What that looks like in practice is simpler than most people expect.
It starts with one regular point of human connection each week that the body can anticipate. Not a full diary, one person, one conversation, at roughly the same time, because the nervous system is social. It settles in the company of other nervous systems, and isolation during transition takes away one of the most important things available to help.
This also includes something small each day that matters to someone other than yourself. A phone call made, a meal shared, a message sent to someone who needed to hear from you.
The sense that what you do has meaning for another person is one of the things the rhythm was providing. It can be rebuilt in very small ways, and the body responds to even the smallest version of it.
And it needs a gentle shape to the week. Not a schedule, more of a cadence. The same small things at roughly the same times. A Tuesday walk, a Friday phone call, a Sunday morning that has a particular quality.
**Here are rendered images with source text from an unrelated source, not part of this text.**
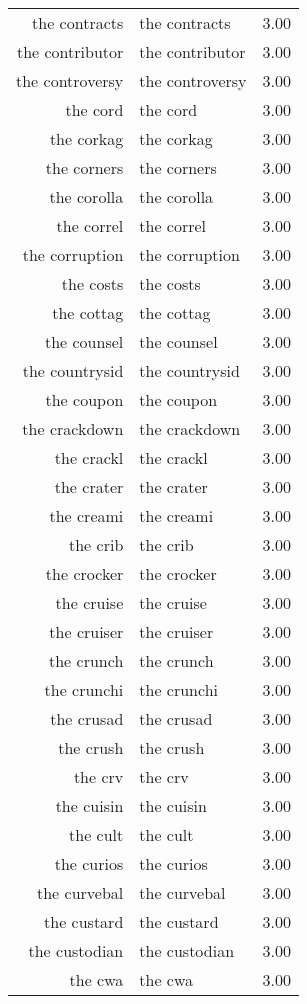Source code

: \begin{table}[ht]
\begin{tabular}{rlr}
  the contracts & the contracts & 3.00 \\ 
  the contributor & the contributor & 3.00 \\ 
  the controversy & the controversy & 3.00 \\ 
  the cord & the cord & 3.00 \\ 
  the corkag & the corkag & 3.00 \\ 
  the corners & the corners & 3.00 \\ 
  the corolla & the corolla & 3.00 \\ 
  the correl & the correl & 3.00 \\ 
  the corruption & the corruption & 3.00 \\ 
  the costs & the costs & 3.00 \\ 
  the cottag & the cottag & 3.00 \\ 
  the counsel & the counsel & 3.00 \\ 
  the countrysid & the countrysid & 3.00 \\ 
  the coupon & the coupon & 3.00 \\ 
  the crackdown & the crackdown & 3.00 \\ 
  the crackl & the crackl & 3.00 \\ 
  the crater & the crater & 3.00 \\ 
  the creami & the creami & 3.00 \\ 
  the crib & the crib & 3.00 \\ 
  the crocker & the crocker & 3.00 \\ 
  the cruise & the cruise & 3.00 \\ 
  the cruiser & the cruiser & 3.00 \\ 
  the crunch & the crunch & 3.00 \\ 
  the crunchi & the crunchi & 3.00 \\ 
  the crusad & the crusad & 3.00 \\ 
  the crush & the crush & 3.00 \\ 
  the crv & the crv & 3.00 \\ 
  the cuisin & the cuisin & 3.00 \\ 
  the cult & the cult & 3.00 \\ 
  the curios & the curios & 3.00 \\ 
  the curvebal & the curvebal & 3.00 \\ 
  the custard & the custard & 3.00 \\ 
  the custodian & the custodian & 3.00 \\ 
  the cwa & the cwa & 3.00 \\ 

\end{tabular}
\end{table}
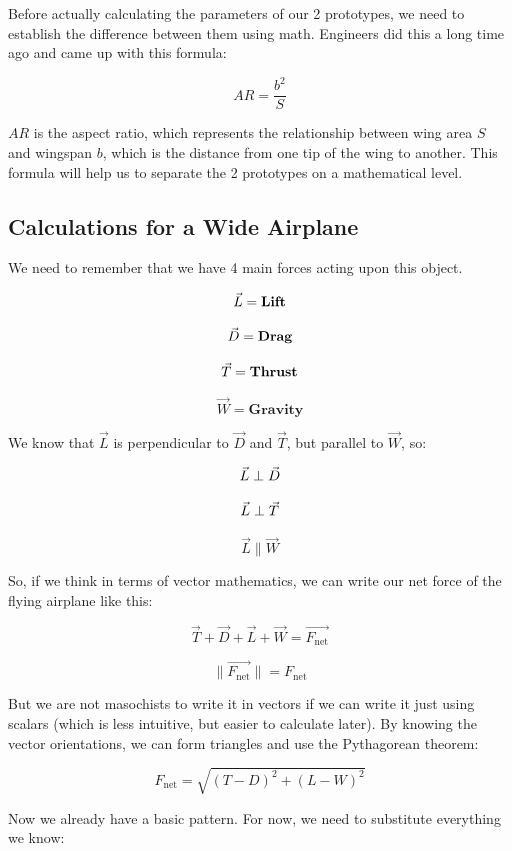 \documentclass[12pt]{article}
\begin{document}
Before actually calculating the parameters of our 2 prototypes, we need to establish the difference between them using math. Engineers did this a long time ago and came up with this formula:

\[
AR = \frac{b^2}{S}
\]

$AR$ is the aspect ratio, which represents the relationship between wing area $S$ and wingspan $b$, which is the distance from one tip of the wing to another. This formula will help us to separate the 2 prototypes on a mathematical level.

\subsection{Calculations for a Wide Airplane}

We need to remember that we have 4 main forces acting upon this object.

\[ 
\vec{L} = \textbf{Lift}\\
\]

\[
\vec{D} = \textbf{Drag}\\
\]

\[
\vec{T} = \textbf{Thrust}\\
\]

\[
\vec{W} = \textbf{Gravity}
\]

We know that $\vec{L}$ is perpendicular to $\vec{D}$ and $\vec{T}$, but parallel to $\vec{W}$, so:

\[ 
\vec{L} \perp \vec{D}\\
\]

\[
\vec{L} \perp \vec{T}\\
\]

\[
\vec{L} \parallel \vec{W}
\]

So, if we think in terms of vector mathematics, we can write our net force of the flying airplane like this:

\[ 
\vec{T} + \vec{D} + \vec{L} + \vec{W} = \vec{F_{\mathrm{net}}} 
\]

\[
\lVert \vec{F_{\mathrm{net}}} \rVert= F_{\mathrm{net}}
\]

But we are not masochists to write it in vectors if we can write it just using scalars (which is less intuitive, but easier to calculate later). By knowing the vector orientations, we can form triangles and use the Pythagorean theorem:

\[
F_{\mathrm{net}} = \sqrt{(T-D)^2+(L-W)^2}
\]

Now we already have a basic pattern. For now, we need to substitute everything we know:
\end{document}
The body doesn’t need a full diary. It needs enough predictability to stop searching for a signal that isn’t there.
When someone begins to find their rhythm again, even a small, imperfect, self-chosen version of it, the people around them feel it too. The energy shifts and that ripple outwards is real and it’s felt.
In the work I do with people navigating this, the first conversation is always about their journey, understanding what they have been carrying, where the patterns began, and what has kept them in place. From there, an element of rhythm tends to be at the heart of what we work on together.
Not because it solves everything. Because it gives the body something to hold onto while the deeper questions find their answers, and discoveries emerge.
The rhythm you lost doesn’t have to be the rhythm you rebuild. It gets to be yours now, gentler, slower, chosen rather than inherited.
The body needs it. And beginning to build it, even one small thing at a time, is some of the most important work a person in transition can do.
Be gentle with yourself. The restlessness is real, and so is the way through it.